Must taxpayers pay for primaries?

The taxpayer-run primary system is heading for disaster. Parties need to take over the process.

In some 39 states with presidential primaries, taxpayers pay out millions to run a vote that helps the two major parties select their nominees. Yet despite this use of public money, the primaries are in trouble as states leapfrog to be first, forcing earlier campaigns, more money, and chaos within the parties.

One idea gaining popularity would be to set up a federally run system that would try to curb calender competition by rotating primaries among regions or allowing smaller states to go first. But such proposals come with uncertainties, such as possible violation of a constitutional right of states to run elections. Taxpayers would still need to pay up and such schemes may not solve a common problem: low voter turnout in primaries.

A better idea would be for primary states to return to the practice of state parties arranging their own selection of delegates (who then back a candidate at the national nominating convention) – as many states still do in party conventions or in party caucuses. State parties might even hold their own private primaries, while state governments continue to run the general elections that actually elect public servants.

Some critics fear the old-fashion, pre-primary ways of selecting nominees might lead to backroom deals or to an organized minority controlling the process. But that argument no longer holds up in the modern age of massive opinion polling and aggressive media (Iowa's caucuses being the best example). Such new tools as the Internet would keep many eyes open.

Party-run selection of delegates would end the dubious use of state money for a private exercise by a private party – picking a nominee to run in the general election for president (which taxpayers should pay for).
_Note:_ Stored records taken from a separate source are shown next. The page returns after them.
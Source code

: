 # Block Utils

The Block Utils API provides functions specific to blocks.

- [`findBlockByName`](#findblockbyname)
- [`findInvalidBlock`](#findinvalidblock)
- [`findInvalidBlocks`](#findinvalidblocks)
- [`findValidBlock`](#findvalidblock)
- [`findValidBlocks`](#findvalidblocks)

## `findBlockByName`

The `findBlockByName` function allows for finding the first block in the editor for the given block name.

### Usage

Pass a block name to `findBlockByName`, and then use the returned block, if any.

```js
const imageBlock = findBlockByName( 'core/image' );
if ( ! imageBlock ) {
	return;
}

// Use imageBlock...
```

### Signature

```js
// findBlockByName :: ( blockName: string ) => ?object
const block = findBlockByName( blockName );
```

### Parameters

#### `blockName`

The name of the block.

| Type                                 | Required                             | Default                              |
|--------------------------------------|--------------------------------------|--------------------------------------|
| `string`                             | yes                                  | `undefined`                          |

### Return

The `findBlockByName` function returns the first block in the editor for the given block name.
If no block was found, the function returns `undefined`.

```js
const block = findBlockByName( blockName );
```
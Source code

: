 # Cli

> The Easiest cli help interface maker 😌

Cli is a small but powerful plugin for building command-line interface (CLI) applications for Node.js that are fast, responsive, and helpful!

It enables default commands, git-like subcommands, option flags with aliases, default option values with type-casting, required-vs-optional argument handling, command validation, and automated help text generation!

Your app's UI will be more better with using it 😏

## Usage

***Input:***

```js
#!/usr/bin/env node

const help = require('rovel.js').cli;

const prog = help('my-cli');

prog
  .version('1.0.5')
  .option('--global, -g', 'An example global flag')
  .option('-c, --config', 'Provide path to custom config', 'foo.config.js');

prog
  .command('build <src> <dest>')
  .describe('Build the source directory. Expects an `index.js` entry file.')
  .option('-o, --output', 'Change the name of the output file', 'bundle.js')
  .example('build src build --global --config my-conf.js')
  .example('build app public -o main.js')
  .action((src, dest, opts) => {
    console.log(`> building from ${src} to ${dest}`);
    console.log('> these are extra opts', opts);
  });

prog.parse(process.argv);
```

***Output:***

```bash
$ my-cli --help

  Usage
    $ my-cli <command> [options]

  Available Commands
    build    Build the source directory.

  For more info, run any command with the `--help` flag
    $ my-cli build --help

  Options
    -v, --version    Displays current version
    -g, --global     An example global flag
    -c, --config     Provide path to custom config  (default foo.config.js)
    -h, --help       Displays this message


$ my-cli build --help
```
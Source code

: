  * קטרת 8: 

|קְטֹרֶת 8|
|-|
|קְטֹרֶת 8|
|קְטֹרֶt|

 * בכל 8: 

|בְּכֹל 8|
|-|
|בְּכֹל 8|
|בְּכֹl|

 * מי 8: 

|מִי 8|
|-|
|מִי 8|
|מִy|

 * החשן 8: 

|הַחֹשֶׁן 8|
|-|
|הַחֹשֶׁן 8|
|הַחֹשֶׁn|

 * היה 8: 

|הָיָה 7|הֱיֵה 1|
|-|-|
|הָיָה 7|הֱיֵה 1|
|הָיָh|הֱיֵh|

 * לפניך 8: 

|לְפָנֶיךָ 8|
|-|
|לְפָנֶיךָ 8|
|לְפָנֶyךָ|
It would also save taxpayer money. The cost of running a presidential primary continues to rise – in California, it's $90 million – as states or counties must pay for poll workers and other necessities.

Before the 2004 presidential race, several states simply canceled their late-season primaries, opting out because of tight budgets or because they saw little benefit to pay for a process in which earlier primaries had already set the presumptive nominees.

The current race to manipulate the primaries by advancing election dates began after 1984, when Southern Democrats saw that year's early primaries pick a Northern liberal (Minnesota's Walter Mondale). But the South's later attempt to hold a regional primary failed when it turned out those states didn't choose the same nominee.

It's not that the parties or candidates lack for money if they want to run the nomination process without taxpayer help. The Democrats' top money-getter, Hillary Clinton, has so far raised $90 million. Among Republican candidates, Mitt Romney tops the field with $63 million. Part of each candidate's war chests could go to each state party to run the nominating process.

No doubt primaries help narrow down the field of candidates. They are open systems that bring in a wide number of people. But the system is now moving toward disaster. It's time to take the winnowing of presidential candidates back to the grass roots and let the parties pay their own way to their nominations.